What’s a deductible? It’s the amount you agree to pay a hospital or for a medical bill before your insurance kicks in. Buy a plan with a $100 deductible, and on a $1,000 bill you pay the first $100 and the insurer is responsible for the remaining $900. On the other hand, if your bill is $100 or less, the insurer is spared having to spend more to process the bill than it is worth. For that, it’s worth it to the insurer to give you a break on the premium. All insurers listed on our site offer deductible options. Visit our products page for more details.
Deductibles can also go into the thousands, and the higher they go, the bigger your discount. I know many insurers who offer $5,000 or even $10,000 plan deductibles with savings that can go as high as 30 or 40 per cent.

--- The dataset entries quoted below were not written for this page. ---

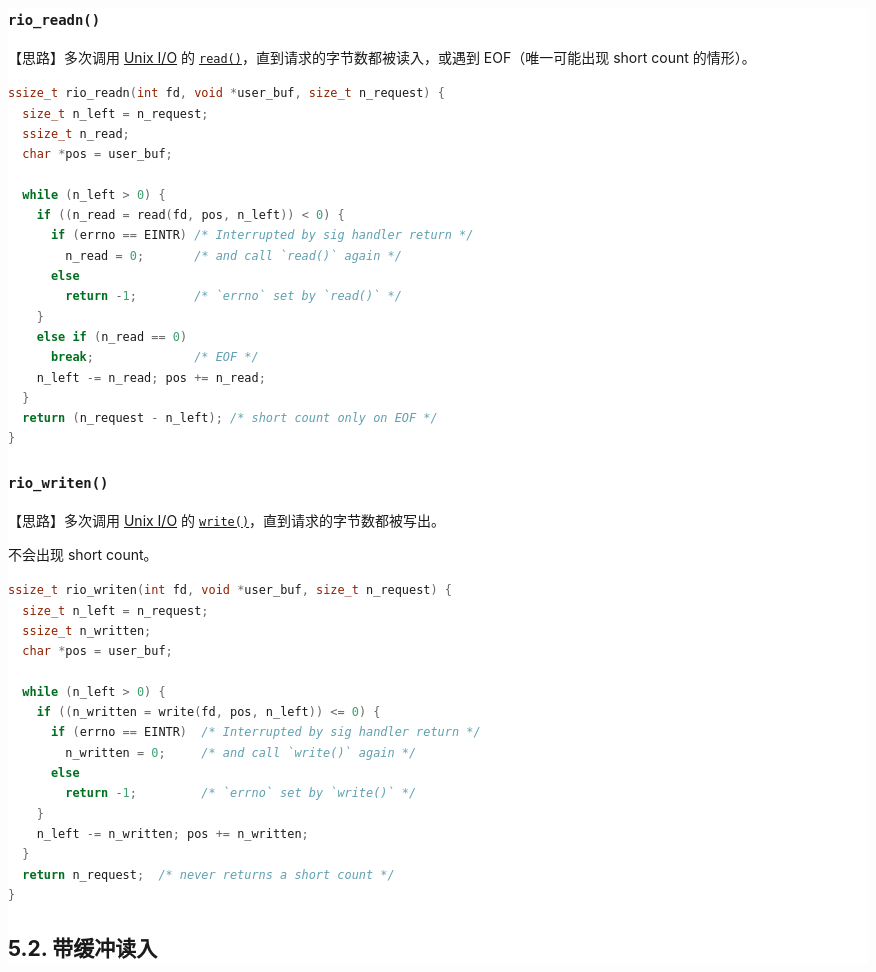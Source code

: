 ### `rio_readn()`

【思路】多次调用 [Unix I/O](#unix-io) 的 [`read()`](#unix-read)，直到请求的字节数都被读入，或遇到 EOF（唯一可能出现 short count 的情形）。

```c
ssize_t rio_readn(int fd, void *user_buf, size_t n_request) {
  size_t n_left = n_request;
  ssize_t n_read;
  char *pos = user_buf;

  while (n_left > 0) {
    if ((n_read = read(fd, pos, n_left)) < 0) {
      if (errno == EINTR) /* Interrupted by sig handler return */
        n_read = 0;       /* and call `read()` again */
      else
        return -1;        /* `errno` set by `read()` */ 
    }
    else if (n_read == 0)
      break;              /* EOF */
    n_left -= n_read; pos += n_read;
  }
  return (n_request - n_left); /* short count only on EOF */
}
```

### `rio_writen()`

【思路】多次调用 [Unix I/O](#unix-io) 的 [`write()`](#unix-write)，直到请求的字节数都被写出。

不会出现 short count。

```c
ssize_t rio_writen(int fd, void *user_buf, size_t n_request) {
  size_t n_left = n_request;
  ssize_t n_written;
  char *pos = user_buf;

  while (n_left > 0) {
    if ((n_written = write(fd, pos, n_left)) <= 0) {
      if (errno == EINTR)  /* Interrupted by sig handler return */
        n_written = 0;     /* and call `write()` again */
      else
        return -1;         /* `errno` set by `write()` */
    }
    n_left -= n_written; pos += n_written;
  }
  return n_request;  /* never returns a short count */
}
```

## 5.2. 带缓冲读入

Obviously you should be in good health to consider such a plan and you should also be travelling for a long enough period that it makes economic sense. You want your savings to be substantial. You’re not going to take a $5,000 deductible to save $20 on your premium. And above all, you should only consider a deductible you can manage comfortably.
But only a very small proportion of travellers actually encounter medical emergencies while they are out of the country. So if you are relatively healthy and you have no major medical claims for, say, five or six years, and you save 15 or 20 per cent on your premiums each year for taking a deductible, you will have saved a good chunk of money.
Also, if you have a retiree pension plan with a limited lifetime medical maximum (say $100,000 or $500,000), you may be able to use a portion of that to cover a $5,000 or $10,000 deductible if you have a large claim. When comparing insurance plans, ask insurers if they have such an option.
Most important, when comparing plans with deductibles, make sure you are comparing like plans with like deductibles. No sense comparing the premium for a plan with a zero deductible to one with a $100 deductible.